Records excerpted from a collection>
════

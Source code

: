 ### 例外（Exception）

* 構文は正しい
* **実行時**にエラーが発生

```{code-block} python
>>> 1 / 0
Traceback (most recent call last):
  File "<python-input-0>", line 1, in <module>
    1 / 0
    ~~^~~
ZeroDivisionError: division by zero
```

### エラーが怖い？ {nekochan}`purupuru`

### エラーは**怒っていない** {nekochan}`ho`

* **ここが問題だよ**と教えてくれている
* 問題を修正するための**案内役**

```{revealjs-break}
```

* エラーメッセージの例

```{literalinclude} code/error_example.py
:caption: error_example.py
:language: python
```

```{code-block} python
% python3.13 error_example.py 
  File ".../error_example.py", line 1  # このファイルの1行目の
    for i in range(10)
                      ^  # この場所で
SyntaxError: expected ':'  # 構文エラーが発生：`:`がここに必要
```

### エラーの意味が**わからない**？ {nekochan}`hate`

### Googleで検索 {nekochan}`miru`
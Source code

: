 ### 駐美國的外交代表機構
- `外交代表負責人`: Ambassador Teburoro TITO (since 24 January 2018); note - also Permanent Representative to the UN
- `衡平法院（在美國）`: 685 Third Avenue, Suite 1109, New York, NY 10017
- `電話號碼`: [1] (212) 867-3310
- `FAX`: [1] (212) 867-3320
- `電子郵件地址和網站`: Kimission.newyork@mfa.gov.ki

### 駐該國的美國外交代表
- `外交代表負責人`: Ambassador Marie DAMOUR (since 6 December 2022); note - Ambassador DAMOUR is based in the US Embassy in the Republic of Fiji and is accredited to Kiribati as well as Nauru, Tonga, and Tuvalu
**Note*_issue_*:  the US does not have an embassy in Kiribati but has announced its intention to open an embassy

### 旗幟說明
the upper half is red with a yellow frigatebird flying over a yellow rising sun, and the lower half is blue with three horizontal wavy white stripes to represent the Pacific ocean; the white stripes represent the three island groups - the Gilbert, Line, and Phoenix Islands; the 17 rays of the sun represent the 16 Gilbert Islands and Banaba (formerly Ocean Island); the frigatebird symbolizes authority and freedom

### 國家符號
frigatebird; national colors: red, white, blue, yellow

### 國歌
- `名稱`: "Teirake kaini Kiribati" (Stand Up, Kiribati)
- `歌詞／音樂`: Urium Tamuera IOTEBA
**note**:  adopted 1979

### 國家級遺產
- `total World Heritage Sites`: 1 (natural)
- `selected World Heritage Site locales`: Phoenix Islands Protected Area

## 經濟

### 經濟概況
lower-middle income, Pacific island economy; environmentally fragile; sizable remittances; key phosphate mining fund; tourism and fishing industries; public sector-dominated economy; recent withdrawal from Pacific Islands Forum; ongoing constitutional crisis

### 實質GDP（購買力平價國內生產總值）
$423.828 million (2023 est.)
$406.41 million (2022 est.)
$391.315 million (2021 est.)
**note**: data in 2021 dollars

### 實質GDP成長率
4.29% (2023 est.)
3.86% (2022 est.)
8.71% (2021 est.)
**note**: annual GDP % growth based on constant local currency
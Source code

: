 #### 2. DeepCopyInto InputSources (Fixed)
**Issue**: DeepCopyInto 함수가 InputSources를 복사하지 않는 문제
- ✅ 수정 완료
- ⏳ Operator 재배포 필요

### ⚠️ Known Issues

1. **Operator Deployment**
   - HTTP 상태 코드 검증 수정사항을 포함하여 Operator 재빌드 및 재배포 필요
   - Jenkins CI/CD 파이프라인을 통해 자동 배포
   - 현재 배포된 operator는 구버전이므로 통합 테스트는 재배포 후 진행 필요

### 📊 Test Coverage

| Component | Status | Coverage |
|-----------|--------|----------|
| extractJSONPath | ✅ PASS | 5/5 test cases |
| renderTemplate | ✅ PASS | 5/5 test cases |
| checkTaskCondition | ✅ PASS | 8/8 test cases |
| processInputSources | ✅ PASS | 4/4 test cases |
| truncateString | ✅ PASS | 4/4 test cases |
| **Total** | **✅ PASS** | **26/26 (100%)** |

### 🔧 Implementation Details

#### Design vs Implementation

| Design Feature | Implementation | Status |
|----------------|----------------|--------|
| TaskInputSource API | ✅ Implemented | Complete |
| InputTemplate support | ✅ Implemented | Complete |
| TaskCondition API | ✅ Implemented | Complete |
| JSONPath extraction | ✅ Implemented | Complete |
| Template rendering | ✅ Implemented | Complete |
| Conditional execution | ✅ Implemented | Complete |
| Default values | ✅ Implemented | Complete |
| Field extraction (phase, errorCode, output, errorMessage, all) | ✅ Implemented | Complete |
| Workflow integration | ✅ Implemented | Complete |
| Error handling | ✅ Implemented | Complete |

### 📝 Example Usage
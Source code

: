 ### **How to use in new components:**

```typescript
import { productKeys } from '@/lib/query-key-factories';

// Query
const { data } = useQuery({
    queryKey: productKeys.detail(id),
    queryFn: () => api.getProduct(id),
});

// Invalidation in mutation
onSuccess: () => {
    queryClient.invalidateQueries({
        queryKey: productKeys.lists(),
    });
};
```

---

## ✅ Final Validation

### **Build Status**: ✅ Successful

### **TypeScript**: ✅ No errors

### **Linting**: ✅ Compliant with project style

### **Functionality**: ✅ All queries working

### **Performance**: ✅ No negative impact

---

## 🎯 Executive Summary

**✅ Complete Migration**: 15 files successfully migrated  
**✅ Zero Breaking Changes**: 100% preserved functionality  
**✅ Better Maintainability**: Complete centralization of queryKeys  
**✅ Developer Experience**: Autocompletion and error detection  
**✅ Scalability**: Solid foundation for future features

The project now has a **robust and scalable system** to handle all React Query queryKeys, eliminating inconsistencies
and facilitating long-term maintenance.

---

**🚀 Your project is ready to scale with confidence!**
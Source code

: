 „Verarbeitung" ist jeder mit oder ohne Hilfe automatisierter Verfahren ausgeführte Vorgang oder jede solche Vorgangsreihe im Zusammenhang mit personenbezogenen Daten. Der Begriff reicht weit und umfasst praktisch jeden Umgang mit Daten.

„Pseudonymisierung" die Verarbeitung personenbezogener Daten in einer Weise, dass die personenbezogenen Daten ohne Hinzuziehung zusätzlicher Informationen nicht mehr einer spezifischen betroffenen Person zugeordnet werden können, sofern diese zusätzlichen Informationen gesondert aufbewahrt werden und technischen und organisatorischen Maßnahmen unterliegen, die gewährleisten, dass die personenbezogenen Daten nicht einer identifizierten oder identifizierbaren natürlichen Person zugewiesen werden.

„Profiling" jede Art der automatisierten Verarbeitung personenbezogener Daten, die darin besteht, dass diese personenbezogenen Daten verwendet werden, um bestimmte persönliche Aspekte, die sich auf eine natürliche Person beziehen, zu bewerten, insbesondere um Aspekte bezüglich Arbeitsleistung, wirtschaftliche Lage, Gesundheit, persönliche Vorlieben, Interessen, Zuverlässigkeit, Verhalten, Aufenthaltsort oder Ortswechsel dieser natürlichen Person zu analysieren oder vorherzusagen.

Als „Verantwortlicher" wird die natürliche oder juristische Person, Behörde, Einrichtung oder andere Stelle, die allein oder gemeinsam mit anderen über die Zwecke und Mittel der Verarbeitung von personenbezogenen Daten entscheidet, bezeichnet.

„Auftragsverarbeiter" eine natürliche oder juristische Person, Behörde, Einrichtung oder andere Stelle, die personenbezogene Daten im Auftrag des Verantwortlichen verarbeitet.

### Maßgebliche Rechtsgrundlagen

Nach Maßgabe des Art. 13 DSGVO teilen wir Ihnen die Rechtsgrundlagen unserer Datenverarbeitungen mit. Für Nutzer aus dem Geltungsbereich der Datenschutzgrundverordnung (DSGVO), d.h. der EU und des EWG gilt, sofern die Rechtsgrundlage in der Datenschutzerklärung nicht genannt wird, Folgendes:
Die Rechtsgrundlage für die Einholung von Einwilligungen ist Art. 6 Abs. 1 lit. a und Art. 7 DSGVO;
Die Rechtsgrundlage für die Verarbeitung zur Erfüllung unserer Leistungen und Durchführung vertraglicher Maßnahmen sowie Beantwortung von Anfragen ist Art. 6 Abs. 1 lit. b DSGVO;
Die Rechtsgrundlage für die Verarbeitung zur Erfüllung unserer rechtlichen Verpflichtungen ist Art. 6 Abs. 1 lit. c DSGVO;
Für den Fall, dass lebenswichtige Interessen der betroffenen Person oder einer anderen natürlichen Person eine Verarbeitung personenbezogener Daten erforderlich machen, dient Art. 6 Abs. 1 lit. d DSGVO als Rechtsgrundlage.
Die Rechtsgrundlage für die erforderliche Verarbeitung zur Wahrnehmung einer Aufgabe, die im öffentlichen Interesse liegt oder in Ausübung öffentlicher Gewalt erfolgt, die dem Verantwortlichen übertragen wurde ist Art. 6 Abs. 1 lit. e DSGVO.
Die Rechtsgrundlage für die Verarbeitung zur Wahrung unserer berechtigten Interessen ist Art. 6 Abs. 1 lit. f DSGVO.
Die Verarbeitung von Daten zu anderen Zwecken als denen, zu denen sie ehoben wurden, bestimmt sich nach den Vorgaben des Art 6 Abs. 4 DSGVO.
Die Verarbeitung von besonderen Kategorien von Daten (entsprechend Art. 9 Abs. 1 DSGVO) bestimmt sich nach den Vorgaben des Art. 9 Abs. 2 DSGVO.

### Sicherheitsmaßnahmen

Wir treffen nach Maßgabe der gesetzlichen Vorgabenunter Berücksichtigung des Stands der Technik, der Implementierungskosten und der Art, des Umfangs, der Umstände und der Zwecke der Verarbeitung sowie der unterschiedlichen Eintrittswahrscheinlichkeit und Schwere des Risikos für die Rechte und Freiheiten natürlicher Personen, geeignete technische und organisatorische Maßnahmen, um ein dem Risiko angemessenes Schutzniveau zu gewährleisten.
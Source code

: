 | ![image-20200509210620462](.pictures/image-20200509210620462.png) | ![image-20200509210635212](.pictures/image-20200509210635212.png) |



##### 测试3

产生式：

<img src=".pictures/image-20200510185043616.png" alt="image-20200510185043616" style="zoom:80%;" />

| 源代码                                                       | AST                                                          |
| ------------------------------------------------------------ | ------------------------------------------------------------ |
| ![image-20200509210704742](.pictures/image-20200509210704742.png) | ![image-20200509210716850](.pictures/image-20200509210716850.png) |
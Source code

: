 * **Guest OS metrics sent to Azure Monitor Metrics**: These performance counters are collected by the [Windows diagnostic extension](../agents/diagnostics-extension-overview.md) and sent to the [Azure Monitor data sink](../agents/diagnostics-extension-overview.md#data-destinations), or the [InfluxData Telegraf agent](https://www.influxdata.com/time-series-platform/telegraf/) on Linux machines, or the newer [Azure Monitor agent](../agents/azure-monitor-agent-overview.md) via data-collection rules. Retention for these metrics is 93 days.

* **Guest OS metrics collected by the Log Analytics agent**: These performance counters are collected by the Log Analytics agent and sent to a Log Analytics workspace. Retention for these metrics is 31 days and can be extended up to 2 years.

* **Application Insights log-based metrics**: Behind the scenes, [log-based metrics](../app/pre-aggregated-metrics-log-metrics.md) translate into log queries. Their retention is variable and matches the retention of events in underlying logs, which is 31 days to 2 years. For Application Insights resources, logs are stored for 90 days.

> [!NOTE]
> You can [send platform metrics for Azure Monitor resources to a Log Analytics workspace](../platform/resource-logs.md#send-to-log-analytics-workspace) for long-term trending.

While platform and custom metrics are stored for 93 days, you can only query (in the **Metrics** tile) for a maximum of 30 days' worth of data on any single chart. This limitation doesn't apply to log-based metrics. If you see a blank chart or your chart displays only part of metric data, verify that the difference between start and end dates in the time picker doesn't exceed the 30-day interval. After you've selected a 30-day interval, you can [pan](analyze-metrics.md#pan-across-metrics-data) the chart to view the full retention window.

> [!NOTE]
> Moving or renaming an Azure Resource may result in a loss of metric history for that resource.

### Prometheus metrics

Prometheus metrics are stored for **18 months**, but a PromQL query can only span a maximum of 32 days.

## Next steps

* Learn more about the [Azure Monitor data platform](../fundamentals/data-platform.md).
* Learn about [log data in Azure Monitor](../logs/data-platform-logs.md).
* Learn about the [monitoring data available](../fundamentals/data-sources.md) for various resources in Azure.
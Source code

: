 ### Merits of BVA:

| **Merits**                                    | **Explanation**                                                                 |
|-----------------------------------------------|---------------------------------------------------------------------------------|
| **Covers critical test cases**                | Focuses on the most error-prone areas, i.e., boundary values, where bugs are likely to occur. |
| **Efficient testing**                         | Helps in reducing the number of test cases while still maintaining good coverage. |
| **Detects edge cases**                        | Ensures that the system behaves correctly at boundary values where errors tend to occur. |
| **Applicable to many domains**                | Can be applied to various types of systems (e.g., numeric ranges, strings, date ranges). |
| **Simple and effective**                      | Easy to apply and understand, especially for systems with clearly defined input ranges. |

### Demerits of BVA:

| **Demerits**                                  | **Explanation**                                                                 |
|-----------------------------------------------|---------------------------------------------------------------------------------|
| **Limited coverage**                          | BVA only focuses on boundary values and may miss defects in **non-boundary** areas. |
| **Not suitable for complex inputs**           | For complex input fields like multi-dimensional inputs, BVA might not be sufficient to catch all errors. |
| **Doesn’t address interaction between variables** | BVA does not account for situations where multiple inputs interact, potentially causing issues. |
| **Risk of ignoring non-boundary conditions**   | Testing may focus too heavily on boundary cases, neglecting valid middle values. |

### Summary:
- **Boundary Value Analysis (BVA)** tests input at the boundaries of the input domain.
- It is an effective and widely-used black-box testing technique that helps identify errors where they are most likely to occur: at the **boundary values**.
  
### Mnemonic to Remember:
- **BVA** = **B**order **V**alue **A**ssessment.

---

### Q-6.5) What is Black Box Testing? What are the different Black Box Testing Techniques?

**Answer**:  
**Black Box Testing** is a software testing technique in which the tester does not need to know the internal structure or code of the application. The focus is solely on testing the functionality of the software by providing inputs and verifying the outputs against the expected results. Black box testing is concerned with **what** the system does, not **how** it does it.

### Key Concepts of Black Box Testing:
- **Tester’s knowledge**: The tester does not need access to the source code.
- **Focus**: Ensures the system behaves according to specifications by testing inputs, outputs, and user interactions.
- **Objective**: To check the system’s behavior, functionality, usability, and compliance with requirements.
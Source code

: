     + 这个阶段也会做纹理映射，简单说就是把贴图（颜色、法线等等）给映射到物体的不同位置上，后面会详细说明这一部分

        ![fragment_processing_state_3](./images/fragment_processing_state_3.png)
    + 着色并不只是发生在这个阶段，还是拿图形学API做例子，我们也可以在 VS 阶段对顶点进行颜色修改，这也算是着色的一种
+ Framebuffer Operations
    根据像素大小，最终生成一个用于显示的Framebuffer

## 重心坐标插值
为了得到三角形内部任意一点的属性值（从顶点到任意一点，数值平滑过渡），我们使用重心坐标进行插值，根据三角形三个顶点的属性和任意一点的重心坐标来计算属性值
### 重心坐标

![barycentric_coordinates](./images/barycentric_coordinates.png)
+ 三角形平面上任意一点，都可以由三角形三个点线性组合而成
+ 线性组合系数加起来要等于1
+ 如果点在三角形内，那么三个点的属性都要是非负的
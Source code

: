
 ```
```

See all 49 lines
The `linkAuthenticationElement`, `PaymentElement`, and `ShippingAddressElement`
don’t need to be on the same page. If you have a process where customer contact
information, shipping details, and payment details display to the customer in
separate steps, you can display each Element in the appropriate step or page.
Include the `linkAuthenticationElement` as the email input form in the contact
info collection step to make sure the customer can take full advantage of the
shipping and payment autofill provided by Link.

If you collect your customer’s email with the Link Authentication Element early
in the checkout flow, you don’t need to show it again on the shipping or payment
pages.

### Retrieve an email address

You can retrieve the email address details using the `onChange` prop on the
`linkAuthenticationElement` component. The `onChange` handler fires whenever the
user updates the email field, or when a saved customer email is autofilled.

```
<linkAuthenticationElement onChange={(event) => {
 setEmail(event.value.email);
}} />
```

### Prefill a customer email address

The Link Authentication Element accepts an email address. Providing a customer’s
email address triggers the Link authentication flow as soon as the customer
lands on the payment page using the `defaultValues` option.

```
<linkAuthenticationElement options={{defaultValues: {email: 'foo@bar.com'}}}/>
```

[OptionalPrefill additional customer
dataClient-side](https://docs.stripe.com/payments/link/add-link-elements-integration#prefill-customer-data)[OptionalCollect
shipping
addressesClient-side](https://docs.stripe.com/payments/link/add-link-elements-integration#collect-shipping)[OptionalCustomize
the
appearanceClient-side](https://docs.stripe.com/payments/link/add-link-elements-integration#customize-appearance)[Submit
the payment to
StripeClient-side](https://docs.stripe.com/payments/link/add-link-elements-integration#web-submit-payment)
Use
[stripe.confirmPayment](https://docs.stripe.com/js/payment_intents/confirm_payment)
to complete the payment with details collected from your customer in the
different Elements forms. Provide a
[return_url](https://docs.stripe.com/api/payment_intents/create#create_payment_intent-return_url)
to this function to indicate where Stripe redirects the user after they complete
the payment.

════

Assignment> Return each line from the entries above that includes "Maßgabe".

Exercise answer>
Nach Maßgabe des Art. 13 DSGVO teilen wir Ihnen die Rechtsgrundlagen unserer Datenverarbeitungen mit. Für Nutzer aus dem Geltungsbereich der Datenschutzgrundverordnung (DSGVO), d.h. der EU und des EWG gilt, sofern die Rechtsgrundlage in der Datenschutzerklärung nicht genannt wird, Folgendes:
Wir treffen nach Maßgabe der gesetzlichen Vorgabenunter Berücksichtigung des Stands der Technik, der Implementierungskosten und der Art, des Umfangs, der Umstände und der Zwecke der Verarbeitung sowie der unterschiedlichen Eintrittswahrscheinlichkeit und Schwere des Risikos für die Rechte und Freiheiten natürlicher Personen, geeignete technische und organisatorische Maßnahmen, um ein dem Risiko angemessenes Schutzniveau zu gewährleisten.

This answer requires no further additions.